** Work instructions **
Please quote exactly the opening lines of the data, from the first line to the one where "2. 二值化后的图像内存占用" appears.

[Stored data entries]
=== Section Start ===

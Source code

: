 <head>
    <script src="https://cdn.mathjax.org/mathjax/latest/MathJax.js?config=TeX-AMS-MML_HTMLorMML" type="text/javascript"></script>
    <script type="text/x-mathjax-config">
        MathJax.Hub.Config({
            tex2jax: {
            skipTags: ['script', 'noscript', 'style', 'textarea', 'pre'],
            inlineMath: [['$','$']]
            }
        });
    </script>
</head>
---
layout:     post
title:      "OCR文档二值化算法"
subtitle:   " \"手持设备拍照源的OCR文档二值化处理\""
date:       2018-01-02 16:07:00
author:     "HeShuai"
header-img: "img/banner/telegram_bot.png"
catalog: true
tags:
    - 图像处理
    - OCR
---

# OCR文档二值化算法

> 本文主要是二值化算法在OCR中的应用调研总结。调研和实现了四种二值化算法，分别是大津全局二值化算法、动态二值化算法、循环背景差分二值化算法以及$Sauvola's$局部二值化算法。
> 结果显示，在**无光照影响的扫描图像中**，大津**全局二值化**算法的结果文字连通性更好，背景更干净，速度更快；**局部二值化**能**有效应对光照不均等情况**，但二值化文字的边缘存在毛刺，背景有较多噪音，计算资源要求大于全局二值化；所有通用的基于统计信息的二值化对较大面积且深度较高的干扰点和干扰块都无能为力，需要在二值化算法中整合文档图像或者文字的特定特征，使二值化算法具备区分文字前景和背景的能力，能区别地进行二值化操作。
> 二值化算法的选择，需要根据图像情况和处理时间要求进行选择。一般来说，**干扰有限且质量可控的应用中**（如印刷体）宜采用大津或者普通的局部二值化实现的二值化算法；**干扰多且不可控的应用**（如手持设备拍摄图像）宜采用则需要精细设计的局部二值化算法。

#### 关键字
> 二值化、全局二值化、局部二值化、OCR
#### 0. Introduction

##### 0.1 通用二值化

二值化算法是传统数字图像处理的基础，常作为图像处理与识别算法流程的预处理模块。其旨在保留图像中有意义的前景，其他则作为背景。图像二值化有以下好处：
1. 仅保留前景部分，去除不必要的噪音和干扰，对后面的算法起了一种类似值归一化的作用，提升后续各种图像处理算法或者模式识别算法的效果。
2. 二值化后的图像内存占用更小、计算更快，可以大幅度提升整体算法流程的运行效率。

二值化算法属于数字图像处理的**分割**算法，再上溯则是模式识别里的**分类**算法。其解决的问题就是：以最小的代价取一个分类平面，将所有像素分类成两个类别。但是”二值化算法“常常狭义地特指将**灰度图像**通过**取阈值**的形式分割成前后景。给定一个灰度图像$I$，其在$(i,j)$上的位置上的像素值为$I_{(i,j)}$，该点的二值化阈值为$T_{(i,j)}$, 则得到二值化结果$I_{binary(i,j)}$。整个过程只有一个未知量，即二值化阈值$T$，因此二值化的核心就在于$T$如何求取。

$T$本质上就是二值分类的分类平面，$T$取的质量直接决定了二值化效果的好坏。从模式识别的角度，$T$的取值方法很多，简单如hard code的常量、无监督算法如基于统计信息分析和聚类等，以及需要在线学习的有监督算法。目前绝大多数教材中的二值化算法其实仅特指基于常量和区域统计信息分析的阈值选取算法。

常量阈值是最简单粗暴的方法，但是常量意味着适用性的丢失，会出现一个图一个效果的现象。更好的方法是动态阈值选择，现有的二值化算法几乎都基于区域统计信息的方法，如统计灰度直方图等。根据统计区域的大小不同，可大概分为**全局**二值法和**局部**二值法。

=== Section End ===

** Written response **
Source code

: <head>
    <script src="https://cdn.mathjax.org/mathjax/latest/MathJax.js?config=TeX-AMS-MML_HTMLorMML" type="text/javascript"></script>
    <script type="text/x-mathjax-config">
        MathJax.Hub.Config({
            tex2jax: {
            skipTags: ['script', 'noscript', 'style', 'textarea', 'pre'],
            inlineMath: [['$','$']]
            }
        });
    </script>
</head>
---
layout:     post
title:      "OCR文档二值化算法"
subtitle:   " \"手持设备拍照源的OCR文档二值化处理\""
date:       2018-01-02 16:07:00
author:     "HeShuai"
header-img: "img/banner/telegram_bot.png"
catalog: true
tags:
    - 图像处理
    - OCR
---

# OCR文档二值化算法

> 本文主要是二值化算法在OCR中的应用调研总结。调研和实现了四种二值化算法，分别是大津全局二值化算法、动态二值化算法、循环背景差分二值化算法以及$Sauvola's$局部二值化算法。
> 结果显示，在**无光照影响的扫描图像中**，大津**全局二值化**算法的结果文字连通性更好，背景更干净，速度更快；**局部二值化**能**有效应对光照不均等情况**，但二值化文字的边缘存在毛刺，背景有较多噪音，计算资源要求大于全局二值化；所有通用的基于统计信息的二值化对较大面积且深度较高的干扰点和干扰块都无能为力，需要在二值化算法中整合文档图像或者文字的特定特征，使二值化算法具备区分文字前景和背景的能力，能区别地进行二值化操作。
> 二值化算法的选择，需要根据图像情况和处理时间要求进行选择。一般来说，**干扰有限且质量可控的应用中**（如印刷体）宜采用大津或者普通的局部二值化实现的二值化算法；**干扰多且不可控的应用**（如手持设备拍摄图像）宜采用则需要精细设计的局部二值化算法。

#### 关键字
> 二值化、全局二值化、局部二值化、OCR
#### 0. Introduction

##### 0.1 通用二值化

二值化算法是传统数字图像处理的基础，常作为图像处理与识别算法流程的预处理模块。其旨在保留图像中有意义的前景，其他则作为背景。图像二值化有以下好处：
1. 仅保留前景部分，去除不必要的噪音和干扰，对后面的算法起了一种类似值归一化的作用，提升后续各种图像处理算法或者模式识别算法的效果。
2. 二值化后的图像内存占用更小、计算更快，可以大幅度提升整体算法流程的运行效率。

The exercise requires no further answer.